WORKING DATA section start

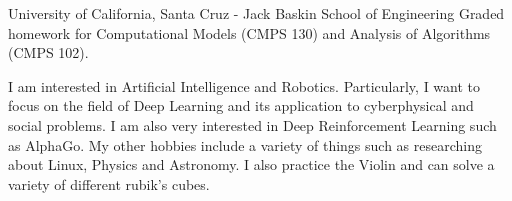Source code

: \documentclass{resume}
\begin{document}
{University of California, Santa Cruz - Jack Baskin School of Engineering}
{Graded homework for Computational Models (CMPS 130) and Analysis of 
Algorithms (CMPS 102).}

I am interested in Artificial Intelligence and Robotics. Particularly,
I want to focus on the field of Deep Learning and its application to
cyberphysical and social problems. I am also very interested in 
Deep Reinforcement Learning such as AlphaGo. My other hobbies include a variety
of things such as researching about Linux, Physics and Astronomy. I
also practice the Violin and can solve a variety of different rubik's
cubes.
\end{document}
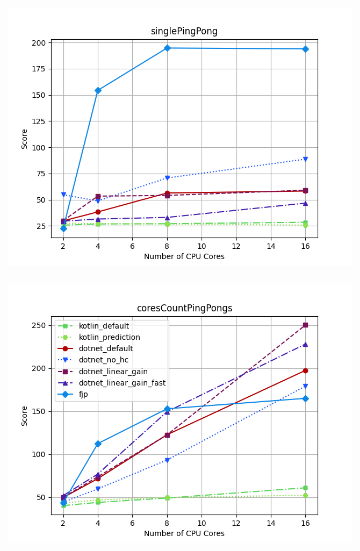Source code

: \documentclass{article}
\begin{document}
\begin{figure}[H]
    \begin{subfigure}[b]{0.48\textwidth}
        \includegraphics[width=\linewidth]{plots/singlePingPong.png}
    \end{subfigure}
    \begin{subfigure}[b]{0.48\textwidth}
        \includegraphics[width=\linewidth]{plots/coresCountPingPongs_with_legend.png}
    \end{subfigure}

    \vspace{1em}


\end{figure}
\end{document}
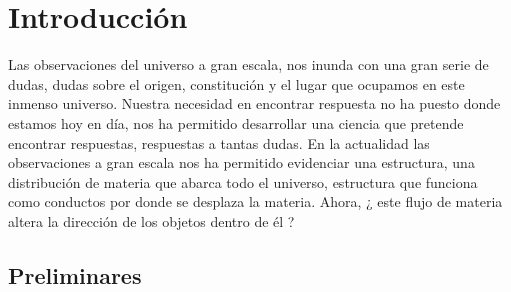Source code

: 



\chapter{Introducción}
\label{cha:Introduction}

Las observaciones del universo a gran escala, nos inunda con una gran serie de dudas, dudas sobre el origen, constitución y el lugar que ocupamos en este inmenso universo. Nuestra necesidad en encontrar respuesta no ha puesto donde estamos hoy en día, nos ha permitido desarrollar una ciencia que pretende encontrar respuestas, respuestas a tantas dudas. En la actualidad las observaciones a gran escala nos ha permitido evidenciar una estructura, una distribución de materia que abarca todo el universo, estructura que funciona como conductos por donde se desplaza la materia. Ahora, ¿ este flujo de materia altera la dirección de los objetos dentro de él ?
 
\section{Preliminares }
\label{sec: prelimenares}
 
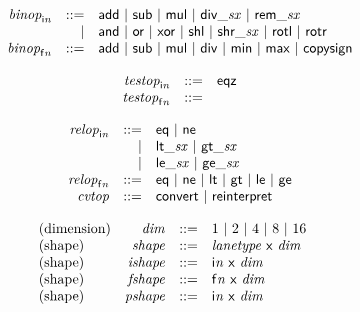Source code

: $$
\begin{array}{@{}lrrl@{}l@{}}
& {{\mathit{binop}}}_{{\mathsf{i}}{{\mathit{n}}}} &::=& \mathsf{add} ~|~ \mathsf{sub} ~|~ \mathsf{mul} ~|~ {\mathsf{div\_}}{{\mathit{sx}}} ~|~ {\mathsf{rem\_}}{{\mathit{sx}}} \\ &&|&
\mathsf{and} ~|~ \mathsf{or} ~|~ \mathsf{xor} ~|~ \mathsf{shl} ~|~ {\mathsf{shr\_}}{{\mathit{sx}}} ~|~ \mathsf{rotl} ~|~ \mathsf{rotr} \\
& {{\mathit{binop}}}_{{\mathsf{f}}{{\mathit{n}}}} &::=& \mathsf{add} ~|~ \mathsf{sub} ~|~ \mathsf{mul} ~|~ \mathsf{div} ~|~ \mathsf{min} ~|~ \mathsf{max} ~|~ \mathsf{copysign} \\
\end{array}
$$

$$
\begin{array}{@{}lrrl@{}l@{}}
& {{\mathit{testop}}}_{{\mathsf{i}}{{\mathit{n}}}} &::=& \mathsf{eqz} \\
& {{\mathit{testop}}}_{{\mathsf{f}}{{\mathit{n}}}} &::=&  \\
\end{array}
$$

$$
\begin{array}{@{}lrrl@{}l@{}}
& {{\mathit{relop}}}_{{\mathsf{i}}{{\mathit{n}}}} &::=& \mathsf{eq} ~|~ \mathsf{ne} \\ &&|&
{\mathsf{lt\_}}{{\mathit{sx}}} ~|~ {\mathsf{gt\_}}{{\mathit{sx}}} \\ &&|&
{\mathsf{le\_}}{{\mathit{sx}}} ~|~ {\mathsf{ge\_}}{{\mathit{sx}}} \\
& {{\mathit{relop}}}_{{\mathsf{f}}{{\mathit{n}}}} &::=& \mathsf{eq} ~|~ \mathsf{ne} ~|~ \mathsf{lt} ~|~ \mathsf{gt} ~|~ \mathsf{le} ~|~ \mathsf{ge} \\
& {\mathit{cvtop}} &::=& \mathsf{convert} ~|~ \mathsf{reinterpret} \\
\end{array}
$$

\vspace{1ex}

$$
\begin{array}{@{}lrrl@{}l@{}}
\mbox{(dimension)} & {\mathit{dim}} &::=& 1 ~|~ 2 ~|~ 4 ~|~ 8 ~|~ 16 \\
\mbox{(shape)} & {\mathit{shape}} &::=& {\mathit{lanetype}}~\mathsf{x}~{\mathit{dim}} \\
\mbox{(shape)} & {\mathit{ishape}} &::=& {\mathsf{i}}{{\mathit{n}}}~\mathsf{x}~{\mathit{dim}} \\
\mbox{(shape)} & {\mathit{fshape}} &::=& {\mathsf{f}}{{\mathit{n}}}~\mathsf{x}~{\mathit{dim}} \\
\mbox{(shape)} & {\mathit{pshape}} &::=& {\mathsf{i}}{{\mathit{n}}}~\mathsf{x}~{\mathit{dim}} \\
\end{array}
$$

WORKING DATA section end

Which lines in the listing hold the word "linewidth"? Copy them out.

### WRITTEN SOLUTION
        \includegraphics[width=\linewidth]{plots/singlePingPong.png}
        \includegraphics[width=\linewidth]{plots/coresCountPingPongs_with_legend.png}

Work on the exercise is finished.